Britney goes on to recall an incident in Las Vegas when one of her dancers said Justin boasted about having been with he'd been with another celebrity the night before. "I don't want to say who he was talking about because she's actually very popular and she's married with kids now," Britney writes, noting he was also rumored to have cheated on her with "dancers and groupies," though she never confronted him. "I let it all go, but clearly, he'd slept around," she writes. "It was one of those things where you know but you just don't say anything."

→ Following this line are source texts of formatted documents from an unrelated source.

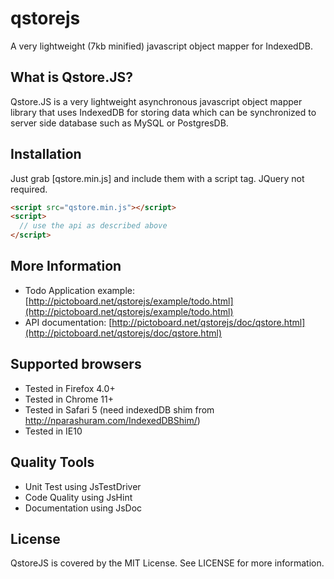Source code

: qstorejs
========
A very lightweight (7kb minified) javascript object mapper for IndexedDB. 

What is Qstore.JS?
------------------
Qstore.JS is a very lightweight asynchronous javascript object mapper library that uses IndexedDB for storing data which can be synchronized to server side database such as MySQL or PostgresDB.  

Installation
------------
Just grab [qstore.min.js] and include them with a script tag. JQuery not required.

```html
<script src="qstore.min.js"></script>
<script>
  // use the api as described above 
</script>
```
More Information
------------------
* Todo Application example: [http://pictoboard.net/qstorejs/example/todo.html](http://pictoboard.net/qstorejs/example/todo.html)
* API documentation: [http://pictoboard.net/qstorejs/doc/qstore.html](http://pictoboard.net/qstorejs/doc/qstore.html)

Supported browsers
------------------
 - Tested in Firefox 4.0+
 - Tested in Chrome 11+
 - Tested in Safari 5 (need indexedDB shim from http://nparashuram.com/IndexedDBShim/)
 - Tested in IE10

Quality Tools
------------------
 - Unit Test using JsTestDriver
 - Code Quality using JsHint
 - Documentation using JsDoc
 
License
------------------
QstoreJS is covered by the MIT License. See LICENSE for more information.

Britney's new memoir also details her experience of a "painful" abortion during her relationship with Justin, who she says "didn't want to be a father." The pop stars dated from 1999 until 2002.
'DWTS' 'betrayal'
Tom Bergeron is shedding new light on his bitter exit from "Dancing With the Stars" in 2020, when he and co-host Erin Andrews were ousted and replaced by Tyra Banks. According to Tom, his 15-year tenure on the hit show ended after he was "lied to" by higher-ups who cast Donald Trump's former press secretary, Sean Spicer, in spite of having agreed to keep politics off the show.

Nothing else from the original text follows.